Il gol partita di ieri -siglato dal tap –in di Heintz–  è frutto di un errore individuale (mal posizionamento di Krejci sugli sviluppi di un corner) non certo figlio di un black out difensivo.

Altre certezze arrivano da Pulgar. Il cileno ha ben figurato davanti alla difesa e l’impressione comune è che il leggerissimo (ma talentuosissimo ) Nagy, debba sudarsi un posto che pareva esser assicurato. Con un Donsah ed un Taider in piena condizione, la mediana dovrebbe riuscir a raggiungere la fisionomia sperata.  Tuttavia, a fine mercato, potrebbe arrivare anche un mediano navigato, il classico giocatore in grado di garantire esperienza e leadership nei momenti più bui.
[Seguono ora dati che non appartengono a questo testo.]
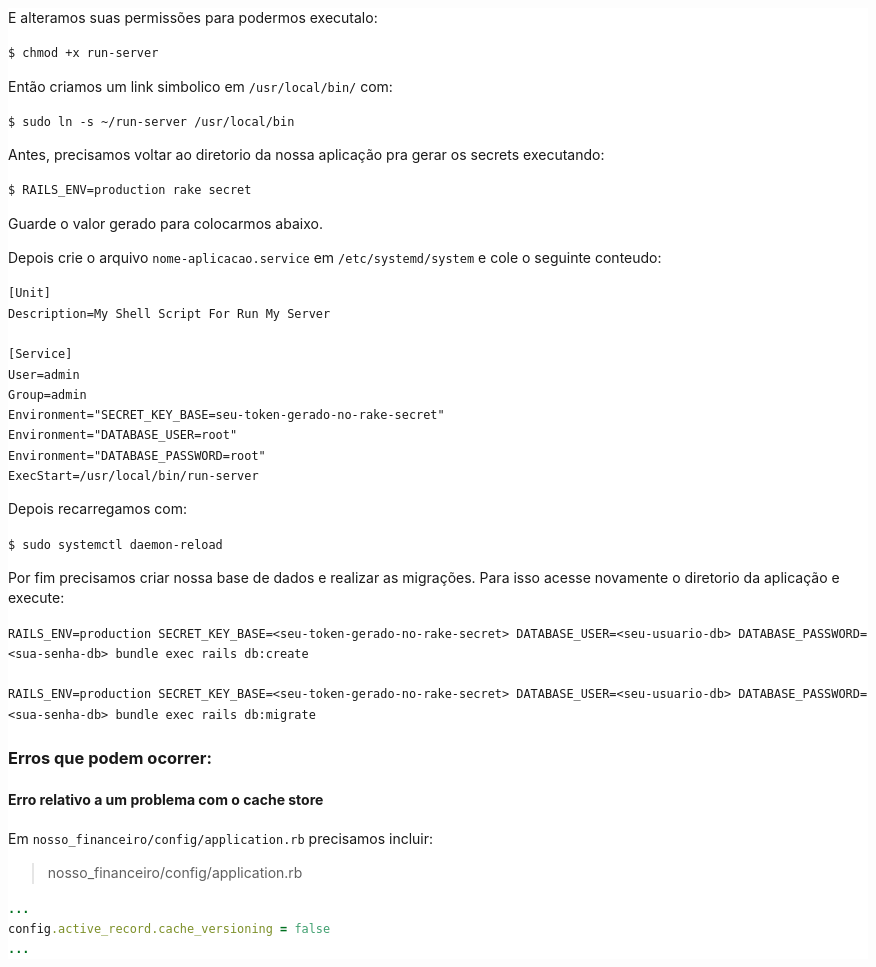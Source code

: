 E alteramos suas permissões para podermos executalo:

```
$ chmod +x run-server
```

Então criamos um link simbolico em `/usr/local/bin/` com:

```
$ sudo ln -s ~/run-server /usr/local/bin
```

Antes, precisamos voltar ao diretorio da nossa aplicação pra gerar os secrets executando:
```
$ RAILS_ENV=production rake secret
```

Guarde o valor gerado para colocarmos abaixo.

Depois crie o arquivo `nome-aplicacao.service` em `/etc/systemd/system` e cole o seguinte conteudo:

```
[Unit]
Description=My Shell Script For Run My Server

[Service]
User=admin
Group=admin
Environment="SECRET_KEY_BASE=seu-token-gerado-no-rake-secret"
Environment="DATABASE_USER=root"
Environment="DATABASE_PASSWORD=root"
ExecStart=/usr/local/bin/run-server
```

Depois recarregamos com:

```
$ sudo systemctl daemon-reload
```

Por fim precisamos criar nossa base de dados e realizar as migrações. Para isso acesse novamente o diretorio da aplicação e execute:
```
RAILS_ENV=production SECRET_KEY_BASE=<seu-token-gerado-no-rake-secret> DATABASE_USER=<seu-usuario-db> DATABASE_PASSWORD=<sua-senha-db> bundle exec rails db:create

RAILS_ENV=production SECRET_KEY_BASE=<seu-token-gerado-no-rake-secret> DATABASE_USER=<seu-usuario-db> DATABASE_PASSWORD=<sua-senha-db> bundle exec rails db:migrate
```

### **Erros que podem ocorrer:**

#### **Erro relativo a um problema com o cache store**

Em `nosso_financeiro/config/application.rb` precisamos incluir:

> nosso_financeiro/config/application.rb

```ruby
...
config.active_record.cache_versioning = false
...
```
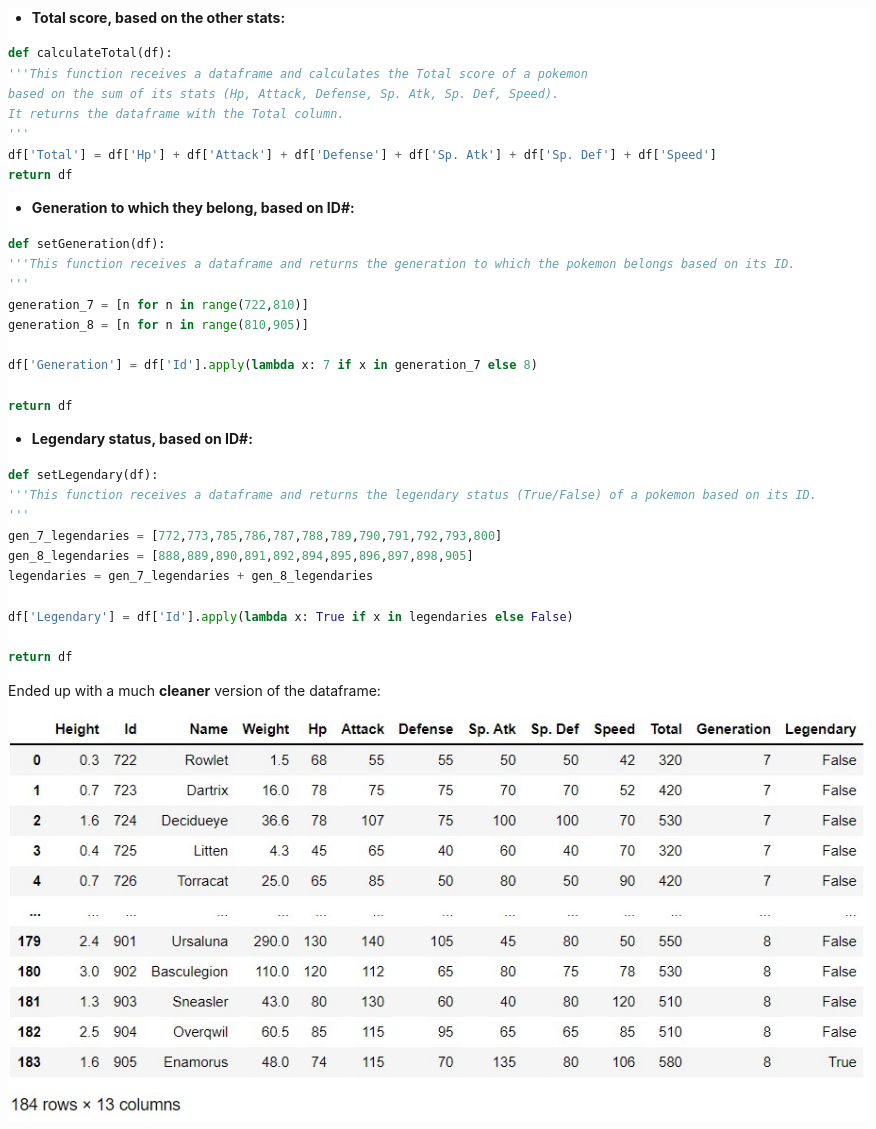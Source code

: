 - **Total score, based on the other stats:**

```python
def calculateTotal(df):
'''This function receives a dataframe and calculates the Total score of a pokemon
based on the sum of its stats (Hp, Attack, Defense, Sp. Atk, Sp. Def, Speed).
It returns the dataframe with the Total column.
'''
df['Total'] = df['Hp'] + df['Attack'] + df['Defense'] + df['Sp. Atk'] + df['Sp. Def'] + df['Speed']
return df
```

- **Generation to which they belong, based on ID#:**
```python
def setGeneration(df):
'''This function receives a dataframe and returns the generation to which the pokemon belongs based on its ID.
'''
generation_7 = [n for n in range(722,810)]
generation_8 = [n for n in range(810,905)]

df['Generation'] = df['Id'].apply(lambda x: 7 if x in generation_7 else 8)

return df
```

- **Legendary status, based on ID#:**
```python
def setLegendary(df):
'''This function receives a dataframe and returns the legendary status (True/False) of a pokemon based on its ID.
'''
gen_7_legendaries = [772,773,785,786,787,788,789,790,791,792,793,800] 
gen_8_legendaries = [888,889,890,891,892,894,895,896,897,898,905]
legendaries = gen_7_legendaries + gen_8_legendaries

df['Legendary'] = df['Id'].apply(lambda x: True if x in legendaries else False)

return df
```

Ended up with a much **cleaner** version of the dataframe:

![missing_pokes_clean](images/pokeapi_results_clean.jpg)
Le note dolenti giungono dal reparto avanzato. Destro continua ad avere tempi di recupero misteriosi. Floccari sarà indisponibile per almeno altre tre settimane. L’idea di Brienza “falso nueve” è una soluzione d’emergenza impraticabile in campionato. Gli esterni sono tanti, ma quasi tutti di egual valore: a volte non avere titolari certi può esser un problema. Dando per scontato che il ceco sia inamovibile sulla sinistra, a destra c’è un’abbondanza sconfinata. Di Francesco  è voglioso, ha gamba e personalità ma i palcoscenici della serie A li ha visti soltanto in streaming. Di Verdi conosciamo la classe e l’indubbia abilità sui calci piazzati, ma anche lui non è mai esploso fra i grandi. Mounier non faceva sognare Donadoni lo scorso anno e dubito possa avergli fatto cambiare idea nelle ultime uscite.  Rizzo è certamente un buon esterno, ma di sicuro non è un “punteros” in grado di garantirti quei 7-8 goal che al momento mancano all’appello. Che ci si debba affidare al mercato  è evidente e lo skipper bergamasco lo sa benissimo. “ Avevo detto che dopo le amichevoli di Kitzbuhel avremmo avuto le idee più chiare su come muoverci. C’è quasi un mese di mercato aperto. Ci sono il tempo e lo spazio, eventualmente, per intervenire. Spesso sul mercato le cose si risolvono negli ultimi giorni, ma nella circostanza spero non succeda questo e che le cose si risolvano prima.”

Vero Mister, domani si gioca contro lo Schalke 04 (ore 18 diretta SKY). Per la gloria e per il blasone, ma le partite ufficiali incombono e fra meno di 10 giorni ci sarà il match di Coppa Italia:  la situazione dovrà inevitabilmente esser diversa.